Quão errados estaríamos? Hoje, os valuations estão nas máximas históricas, com o Shiller PE para o S&P na segunda maior alta da história (perdendo somente para a bolha da internet, que estourou em 2000). No mercado de bônus, anomalias não faltam, com títulos de países como Portugal (BBB-) pagando menos que os similares emitidos pelos EUA. Há ainda grandes distorções em bonds high yield e a Argentina, por exemplo, país que pediu moratória 5 vezes no último século, a mais recente em 2014, emitiu há pouco tempo quase US$3 bilhões em dívida de 100 anos com taxa de juros de 8% ao ano. A Tesla, empresa que consegue ter prejuízos bilionários todo ano, emitiu também esse ano US$1,8 bilhão, 20% a mais que o inicialmente pensado, devido à enorme demanda, em bonds pagando menos de 6% ao ano. O Netflix, outra empresa que só queima caixa, também captou recursos recentemente no mercado com juros ainda mais baixos, de apenas 3,625%. O VIX, índice que mede o “medo” do mercado, está bem próximo à mínima histórica atingida há poucas semanas, de 8,84 – vale lembrar que ele estava acima de 80 durante a última crise.
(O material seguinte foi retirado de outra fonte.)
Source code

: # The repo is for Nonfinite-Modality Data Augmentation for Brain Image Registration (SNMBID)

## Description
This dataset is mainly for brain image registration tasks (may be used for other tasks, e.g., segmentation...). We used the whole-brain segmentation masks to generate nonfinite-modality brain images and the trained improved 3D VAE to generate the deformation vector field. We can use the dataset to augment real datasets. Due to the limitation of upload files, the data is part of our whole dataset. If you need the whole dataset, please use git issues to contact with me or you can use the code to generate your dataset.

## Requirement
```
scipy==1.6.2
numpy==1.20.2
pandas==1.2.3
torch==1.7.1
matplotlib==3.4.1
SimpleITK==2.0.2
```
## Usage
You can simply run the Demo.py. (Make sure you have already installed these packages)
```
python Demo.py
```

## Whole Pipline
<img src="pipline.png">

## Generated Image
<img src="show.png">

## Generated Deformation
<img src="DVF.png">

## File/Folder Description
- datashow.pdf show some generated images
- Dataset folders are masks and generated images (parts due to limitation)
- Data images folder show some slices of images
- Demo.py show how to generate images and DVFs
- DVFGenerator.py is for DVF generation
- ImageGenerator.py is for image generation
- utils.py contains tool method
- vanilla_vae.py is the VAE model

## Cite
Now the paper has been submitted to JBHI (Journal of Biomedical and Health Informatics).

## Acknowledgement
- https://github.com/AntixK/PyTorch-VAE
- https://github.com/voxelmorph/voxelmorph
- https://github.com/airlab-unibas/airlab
Isso tudo, em um momento em que os EUA estão subindo a taxa de juros… O mesmo ocorreu antes dos últimos crashes, de 2000 e 2008.

Vamos continuar focando em investimentos rentáveis e com baixo risco. Esse tem sido o maior gerador de rentabilidade para nós e para nossos clientes e vamos seguir em frente.

Mais uma vez, gostaríamos de agradecer a todos e desejar-lhes um feliz 2018, repleto de alegrias, sucessos e saúde.